[[ Extracted information open ]]
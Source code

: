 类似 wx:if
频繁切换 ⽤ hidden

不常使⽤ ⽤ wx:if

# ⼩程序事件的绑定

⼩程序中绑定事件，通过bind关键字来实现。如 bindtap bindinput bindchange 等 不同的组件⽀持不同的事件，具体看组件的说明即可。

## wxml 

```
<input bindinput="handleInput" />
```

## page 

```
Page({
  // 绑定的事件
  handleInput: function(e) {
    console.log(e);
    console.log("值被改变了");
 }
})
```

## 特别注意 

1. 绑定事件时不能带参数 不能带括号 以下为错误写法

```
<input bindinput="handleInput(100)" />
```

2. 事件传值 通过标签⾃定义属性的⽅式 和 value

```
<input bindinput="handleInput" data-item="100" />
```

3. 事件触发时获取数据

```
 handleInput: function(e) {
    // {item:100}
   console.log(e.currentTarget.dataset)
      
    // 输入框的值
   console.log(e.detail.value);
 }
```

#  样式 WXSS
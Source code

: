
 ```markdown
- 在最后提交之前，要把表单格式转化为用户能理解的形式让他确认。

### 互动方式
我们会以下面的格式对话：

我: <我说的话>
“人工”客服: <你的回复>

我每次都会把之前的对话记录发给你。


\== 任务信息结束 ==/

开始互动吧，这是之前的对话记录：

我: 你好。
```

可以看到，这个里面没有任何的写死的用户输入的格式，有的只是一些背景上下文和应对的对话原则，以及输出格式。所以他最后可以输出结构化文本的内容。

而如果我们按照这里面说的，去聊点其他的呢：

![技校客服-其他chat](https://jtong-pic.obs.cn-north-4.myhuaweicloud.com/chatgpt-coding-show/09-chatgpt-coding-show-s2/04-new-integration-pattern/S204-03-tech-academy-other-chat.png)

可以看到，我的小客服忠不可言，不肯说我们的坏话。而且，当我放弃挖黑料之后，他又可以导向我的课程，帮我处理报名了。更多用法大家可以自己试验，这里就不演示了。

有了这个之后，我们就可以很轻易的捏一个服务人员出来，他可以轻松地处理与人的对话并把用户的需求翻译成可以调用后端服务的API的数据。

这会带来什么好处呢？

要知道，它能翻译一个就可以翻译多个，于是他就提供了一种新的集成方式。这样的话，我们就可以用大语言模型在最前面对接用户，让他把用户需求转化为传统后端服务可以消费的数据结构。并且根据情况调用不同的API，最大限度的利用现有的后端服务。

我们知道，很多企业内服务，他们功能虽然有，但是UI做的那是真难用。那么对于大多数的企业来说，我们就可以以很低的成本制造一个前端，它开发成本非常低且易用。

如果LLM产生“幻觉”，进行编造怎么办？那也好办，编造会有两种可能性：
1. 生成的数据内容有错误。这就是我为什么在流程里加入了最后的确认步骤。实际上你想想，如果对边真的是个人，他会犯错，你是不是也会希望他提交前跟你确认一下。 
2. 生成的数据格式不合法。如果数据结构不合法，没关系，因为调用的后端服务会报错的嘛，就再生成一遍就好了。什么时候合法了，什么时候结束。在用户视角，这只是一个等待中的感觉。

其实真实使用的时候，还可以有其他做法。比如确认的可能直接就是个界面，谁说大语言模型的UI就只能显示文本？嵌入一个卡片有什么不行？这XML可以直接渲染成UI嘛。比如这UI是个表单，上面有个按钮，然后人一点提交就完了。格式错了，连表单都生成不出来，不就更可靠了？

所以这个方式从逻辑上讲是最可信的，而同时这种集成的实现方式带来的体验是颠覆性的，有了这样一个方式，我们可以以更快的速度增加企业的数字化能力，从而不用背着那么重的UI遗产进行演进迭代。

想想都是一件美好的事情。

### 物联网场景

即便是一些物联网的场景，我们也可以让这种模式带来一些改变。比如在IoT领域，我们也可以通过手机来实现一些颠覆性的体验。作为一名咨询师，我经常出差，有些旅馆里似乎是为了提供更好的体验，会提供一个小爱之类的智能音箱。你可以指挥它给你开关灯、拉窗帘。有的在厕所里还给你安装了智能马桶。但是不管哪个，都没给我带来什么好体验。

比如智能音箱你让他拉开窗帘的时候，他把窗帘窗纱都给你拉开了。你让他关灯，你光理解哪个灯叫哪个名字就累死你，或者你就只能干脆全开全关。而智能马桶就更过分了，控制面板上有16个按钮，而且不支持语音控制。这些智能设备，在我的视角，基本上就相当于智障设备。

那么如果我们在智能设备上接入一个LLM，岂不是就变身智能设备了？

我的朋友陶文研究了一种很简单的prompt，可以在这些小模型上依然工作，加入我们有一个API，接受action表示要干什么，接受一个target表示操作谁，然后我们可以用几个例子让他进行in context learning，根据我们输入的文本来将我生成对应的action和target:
[[ Extracted information closed ]]
Work order — Give the number of lines in the records that contain the string "function", with no other output.

Result of the exercise — 2